Archive for February, 2008
Dorzinha cretina.
Posted by Prix Dekanun in BLÁ, BLÁ, BLÁ on 21/02/2008

dor de cabeça
Upload feito originalmente por sofiacavaco
Desde a tarde de ontem, estou com uma dor de cabeça latente…
O que isso tem de mais?
EU NUNCA TENHO DOR DE CABEÇA.
Bem, nunca é um exagero – se fosse nunca, esse seria um momento excepcional. Mas de fato, eu praticamente não tenho dor de cabeça…
Maus hábitos recém adquiridos podem ser a resposta, por exemplo: ingestão excessiva de café – ontem em especial, do meu café (que deixa qualquer expresso se considerando chá). Remédio nesse caso, só sal de fruta… Mas estou tentando cortar esse hábito também.
Isso nos deixa com um dia de trabalho bem promissor… ui, ui.
Indiana Jones and the Kingdom of the Crystal Skull Teaser HD
Posted by Prix Dekanun in BLÁ, BLÁ, BLÁ on 20/02/2008
Pra mim, esse ano, esse é o único lançamento que realmente importa.
CASTELOS DE AREIA
Posted by Prix Dekanun in BLÁ, BLÁ, BLÁ on 20/02/2008

warning!! || cuidado!!
Upload feito originalmente por Ei! Kumpel
De todas as coisas que eu procrastino, existe uma com a qual eu estou muito bem em estar procrastinando: DEKANUN Design de Informação.
Nessa de acompanhar muitos blogs internacionais e nacionais, você acha muitas pérolas… mas também acha muitos copycats (Copycats são imitadores, principalmente em linguagem “policial” – como assassinos que copiam técnicas de serial killers para sair ilesos de acusações).
Hoje mesmo, estava lendo um post de um blog nacional no meu feed – nomes e endereços seriam indelicados – o fato é que o cara tem um blog pessoal, e um blog profissional. No profissional, as dicas pegam muito dos livros pops do momento (por exemplo, o “The 4-Hour Workweek”) e no pessoal são sempre versões mais compactadas do Zen Habits, do Lifehack e do Copyblogger.
Assim é fácil… E quem não conhece a referência fica achando que o cara é supercriativo (assim como eu já ouvi gente dizendo que “A Ilha” é um filme muito criativo… pobre ser sem leituras ou referências cinematográficas).
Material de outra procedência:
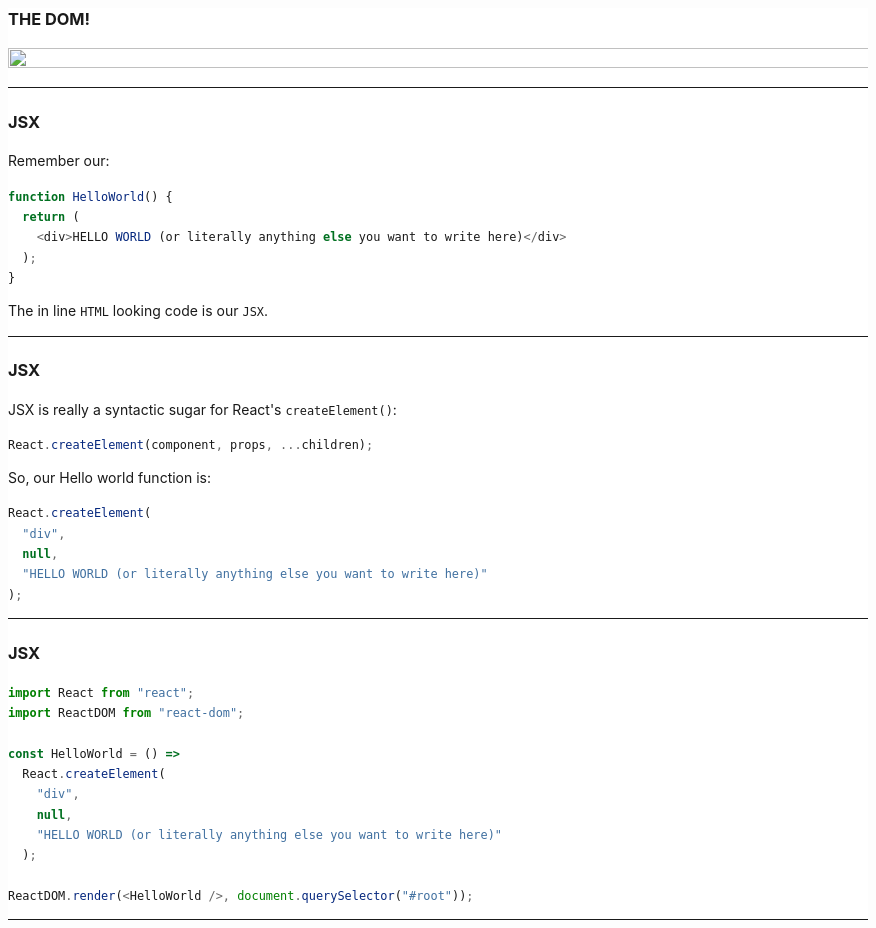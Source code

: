 
<h3>THE DOM!</h3>
<div>
  <img
    src="https://www.w3schools.com/js/pic_htmltree.gif"
    width="450%"
    height="250%"
  />
</div>

---

### JSX

Remember our:

```javascript
function HelloWorld() {
  return (
    <div>HELLO WORLD (or literally anything else you want to write here)</div>
  );
}
```

The in line `HTML` looking code is our `JSX`.

---

### JSX

JSX is really a syntactic sugar for React's `createElement()`:

```javascript
React.createElement(component, props, ...children);
```

So, our Hello world function is:

```javascript
React.createElement(
  "div",
  null,
  "HELLO WORLD (or literally anything else you want to write here)"
);
```

---

### JSX

```javascript
import React from "react";
import ReactDOM from "react-dom";

const HelloWorld = () =>
  React.createElement(
    "div",
    null,
    "HELLO WORLD (or literally anything else you want to write here)"
  );

ReactDOM.render(<HelloWorld />, document.querySelector("#root"));
```

---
Pode me chamar de antiquada, mas eu ainda acredito em conteúdo único – o que pode parecer ambíguo se você levar em consideração o meu post sobre o exagero na definição de direito de uso e autorais. É claro que você não pode separar você mesmo das referências que tem. Por isso mesmo sempre achei idiota essa conversa de “cultura brasileira”. Eu passei boa parte da minha infância assistindo sessão da tarde, pica-pau e pernalonga… Vou renegar que essa foi minha experiência inicial de cultura, só pra vender que o “Saci que é legal”? Claro que não…
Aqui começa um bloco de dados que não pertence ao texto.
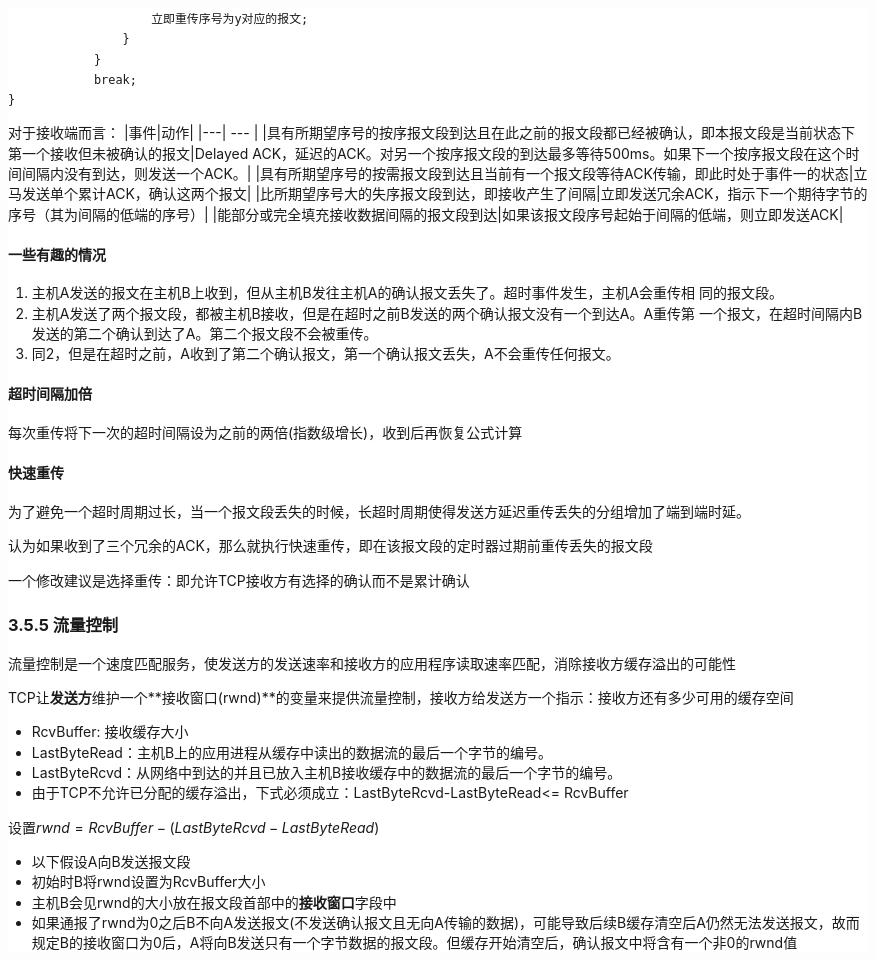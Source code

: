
 ```
                    立即重传序号为y对应的报文;
                }
            }
            break;
}
```

对于接收端而言：
|事件|动作|
|---| --- |
|具有所期望序号的按序报文段到达且在此之前的报文段都已经被确认，即本报文段是当前状态下第一个接收但未被确认的报文|Delayed ACK，延迟的ACK。对另一个按序报文段的到达最多等待500ms。如果下一个按序报文段在这个时间间隔内没有到达，则发送一个ACK。|
|具有所期望序号的按需报文段到达且当前有一个报文段等待ACK传输，即此时处于事件一的状态|立马发送单个累计ACK，确认这两个报文|
|比所期望序号大的失序报文段到达，即接收产生了间隔|立即发送冗余ACK，指示下一个期待字节的序号（其为间隔的低端的序号）|
|能部分或完全填充接收数据间隔的报文段到达|如果该报文段序号起始于间隔的低端，则立即发送ACK|

#### 一些有趣的情况
1. 主机A发送的报文在主机B上收到，但从主机B发往主机A的确认报文丢失了。超时事件发生，主机A会重传相
同的报文段。
2. 主机A发送了两个报文段，都被主机B接收，但是在超时之前B发送的两个确认报文没有一个到达A。A重传第
一个报文，在超时间隔内B发送的第二个确认到达了A。第二个报文段不会被重传。
3. 同2，但是在超时之前，A收到了第二个确认报文，第一个确认报文丢失，A不会重传任何报文。

#### 超时间隔加倍

每次重传将下一次的超时间隔设为之前的两倍(指数级增长)，收到后再恢复公式计算

#### 快速重传

为了避免一个超时周期过长，当一个报文段丢失的时候，长超时周期使得发送方延迟重传丢失的分组增加了端到端时延。

认为如果收到了三个冗余的ACK，那么就执行快速重传，即在该报文段的定时器过期前重传丢失的报文段

一个修改建议是选择重传：即允许TCP接收方有选择的确认而不是累计确认

### 3.5.5 流量控制

流量控制是一个速度匹配服务，使发送方的发送速率和接收方的应用程序读取速率匹配，消除接收方缓存溢出的可能性

TCP让**发送方**维护一个**接收窗口(rwnd)**的变量来提供流量控制，接收方给发送方一个指示：接收方还有多少可用的缓存空间


* RcvBuffer: 接收缓存大小
* LastByteRead：主机B上的应用进程从缓存中读出的数据流的最后一个字节的编号。
* LastByteRcvd：从网络中到达的并且已放入主机B接收缓存中的数据流的最后一个字节的编号。
* 由于TCP不允许已分配的缓存溢出，下式必须成立：LastByteRcvd-LastByteRead<= RcvBuffer

设置$rwnd=RcvBuffer-(LastByteRcvd-LastByteRead)$

* 以下假设A向B发送报文段
* 初始时B将rwnd设置为RcvBuffer大小
* 主机B会见rwnd的大小放在报文段首部中的**接收窗口**字段中
* 如果通报了rwnd为0之后B不向A发送报文(不发送确认报文且无向A传输的数据)，可能导致后续B缓存清空后A仍然无法发送报文，故而规定B的接收窗口为0后，A将向B发送只有一个字节数据的报文段。但缓存开始清空后，确认报文中将含有一个非0的rwnd值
Essas experiências criam filtros sobre os quais você lê o mundo (alguém corporativo diria “paradigmas”, mas estou tentando cortar os maus hábitos), então eu jamais poderia escrever de produtividade e organização como num Copyblogger ou num Zen Habits, pq eu não tenho toda uma cultura protestante martelando minha cabeça (e aqui eu coloco um offtopic: pq todo evangélico acha que é protestante? Vá entender!) – mesmo os dois autores não sendo dessa convicção.
Se eu fosse falar de produtividade, tinha que colocar muito de mim… falar num contexto onde todos deixam tudo para a última hora e há uma certa indolência quanto ao que “deve” ser feito. Eu gosto tanto do Copyblogger, do Zen Habits, do Lifehack, do Dumb Litle Man exatamente pq eles falam dentro de uma cultura que eu compreendo (agradeça a sessão da tarde) embora esteja muito distante do que eu vivencio.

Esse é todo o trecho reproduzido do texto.